Among its noteworthy success is the renowned Newcomb Pottery. More than 70,000 pieces were produced before the pottery program closed in 1939. The art program was enlarged to include other arts and crafts, such as illustrated bookplates, jewelry, embroidery, and hand-bound books, the latter often given embossed leather covers and elaborate clasps.

Newcomb also contributed greatly to the early development of basketball. The college was one of the first women's colleges to compete in national basketball games, along with schools such as Smith College, Mount Holyoke College, and Vassar College.

In 1895, the guidebook Basketball Rules for Women and Girls was published at Newcomb by their physical education instructor, Clara Gregory Baer. The book described both the one-handed shot and the jump shot that would not be carried over to men's basketball until 1936. The college also provided the first women's team to wear bloomers. The first publicly-played basketball game in the South was played by Newcomb students on March 13, 1895 before 560 other women at the Southern Athletic Club.[1][2][3]

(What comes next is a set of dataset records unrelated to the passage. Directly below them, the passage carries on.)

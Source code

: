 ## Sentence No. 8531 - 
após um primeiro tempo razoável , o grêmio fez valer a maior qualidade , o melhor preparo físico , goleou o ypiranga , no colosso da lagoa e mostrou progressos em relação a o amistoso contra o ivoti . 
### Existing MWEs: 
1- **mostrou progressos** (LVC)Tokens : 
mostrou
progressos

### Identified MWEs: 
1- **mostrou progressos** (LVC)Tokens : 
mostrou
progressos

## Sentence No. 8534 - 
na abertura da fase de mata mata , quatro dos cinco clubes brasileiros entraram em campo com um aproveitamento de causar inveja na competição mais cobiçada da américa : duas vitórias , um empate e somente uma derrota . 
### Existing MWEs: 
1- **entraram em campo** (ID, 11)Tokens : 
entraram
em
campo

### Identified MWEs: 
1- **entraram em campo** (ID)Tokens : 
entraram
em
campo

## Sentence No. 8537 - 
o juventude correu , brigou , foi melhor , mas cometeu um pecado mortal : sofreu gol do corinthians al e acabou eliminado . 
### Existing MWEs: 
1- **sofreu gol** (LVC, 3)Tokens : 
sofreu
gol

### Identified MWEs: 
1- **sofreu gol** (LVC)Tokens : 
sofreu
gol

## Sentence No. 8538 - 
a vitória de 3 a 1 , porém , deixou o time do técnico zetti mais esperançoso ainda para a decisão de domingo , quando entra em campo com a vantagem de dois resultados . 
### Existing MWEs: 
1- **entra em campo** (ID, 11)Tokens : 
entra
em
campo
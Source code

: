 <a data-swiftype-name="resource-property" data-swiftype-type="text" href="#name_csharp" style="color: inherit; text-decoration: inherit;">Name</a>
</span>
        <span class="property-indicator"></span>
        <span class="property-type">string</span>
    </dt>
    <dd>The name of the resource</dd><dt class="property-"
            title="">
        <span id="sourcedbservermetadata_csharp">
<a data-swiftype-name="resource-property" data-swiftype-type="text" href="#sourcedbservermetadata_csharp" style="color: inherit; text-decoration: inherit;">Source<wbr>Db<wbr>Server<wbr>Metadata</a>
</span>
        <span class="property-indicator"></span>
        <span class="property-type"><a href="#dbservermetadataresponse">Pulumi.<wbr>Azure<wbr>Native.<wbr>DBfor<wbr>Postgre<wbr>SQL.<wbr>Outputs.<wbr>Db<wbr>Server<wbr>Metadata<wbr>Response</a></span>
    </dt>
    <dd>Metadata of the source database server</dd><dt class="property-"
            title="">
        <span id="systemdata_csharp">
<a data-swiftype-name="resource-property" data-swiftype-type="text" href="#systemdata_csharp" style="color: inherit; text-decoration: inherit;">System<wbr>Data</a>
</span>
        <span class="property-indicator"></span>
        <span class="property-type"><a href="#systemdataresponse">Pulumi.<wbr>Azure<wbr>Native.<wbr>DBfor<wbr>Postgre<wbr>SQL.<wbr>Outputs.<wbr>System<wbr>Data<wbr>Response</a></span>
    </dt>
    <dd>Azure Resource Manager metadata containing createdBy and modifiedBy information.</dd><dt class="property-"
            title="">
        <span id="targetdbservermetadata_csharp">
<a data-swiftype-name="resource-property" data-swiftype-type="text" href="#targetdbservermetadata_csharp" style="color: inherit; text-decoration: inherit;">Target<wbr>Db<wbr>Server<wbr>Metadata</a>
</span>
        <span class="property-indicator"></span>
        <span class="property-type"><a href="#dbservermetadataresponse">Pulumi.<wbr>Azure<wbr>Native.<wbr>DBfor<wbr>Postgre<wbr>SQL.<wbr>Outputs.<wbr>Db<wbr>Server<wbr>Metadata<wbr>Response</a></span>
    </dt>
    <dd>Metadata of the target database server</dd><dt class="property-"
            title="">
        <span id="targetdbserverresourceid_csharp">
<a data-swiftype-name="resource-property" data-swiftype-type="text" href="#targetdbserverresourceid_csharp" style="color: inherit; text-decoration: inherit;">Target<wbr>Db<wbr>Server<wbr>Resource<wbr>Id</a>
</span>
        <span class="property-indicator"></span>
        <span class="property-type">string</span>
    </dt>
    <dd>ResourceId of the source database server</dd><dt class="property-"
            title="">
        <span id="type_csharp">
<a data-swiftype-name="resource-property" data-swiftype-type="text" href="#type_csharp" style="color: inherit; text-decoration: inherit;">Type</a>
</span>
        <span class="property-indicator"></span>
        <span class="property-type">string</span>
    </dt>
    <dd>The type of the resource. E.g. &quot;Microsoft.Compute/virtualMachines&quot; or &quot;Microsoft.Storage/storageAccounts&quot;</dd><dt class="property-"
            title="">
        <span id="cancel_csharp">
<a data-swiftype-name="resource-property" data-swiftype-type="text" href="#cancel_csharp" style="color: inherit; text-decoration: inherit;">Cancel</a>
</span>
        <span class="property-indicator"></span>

Newcomb ball, a game played as an alternate to volleyball was first played at Newcomb College and bears its name. The sport was very popular in the 1920s.[1] The game is still played in various forms across the world.

The Tulane University board of directors announced in December 2005 that the university would be reorganized on July 1, 2006 due to restructuring following Hurricane Katrina. In March 2006, the board approved the establishment of the H. Sophie Newcomb Memorial College Institute, an umbrella organization at Tulane to draw female students and faculty members in an interdisciplinary program designed "to enhance women's education and continue to enrich the women's community at Tulane."

The board also approved the recommendation of a special Tulane "Renewal" task force to name a revised, co-educational, single undergraduate college "Newcomb-Tulane College," although the new college within the university is not a successor to Newcomb College.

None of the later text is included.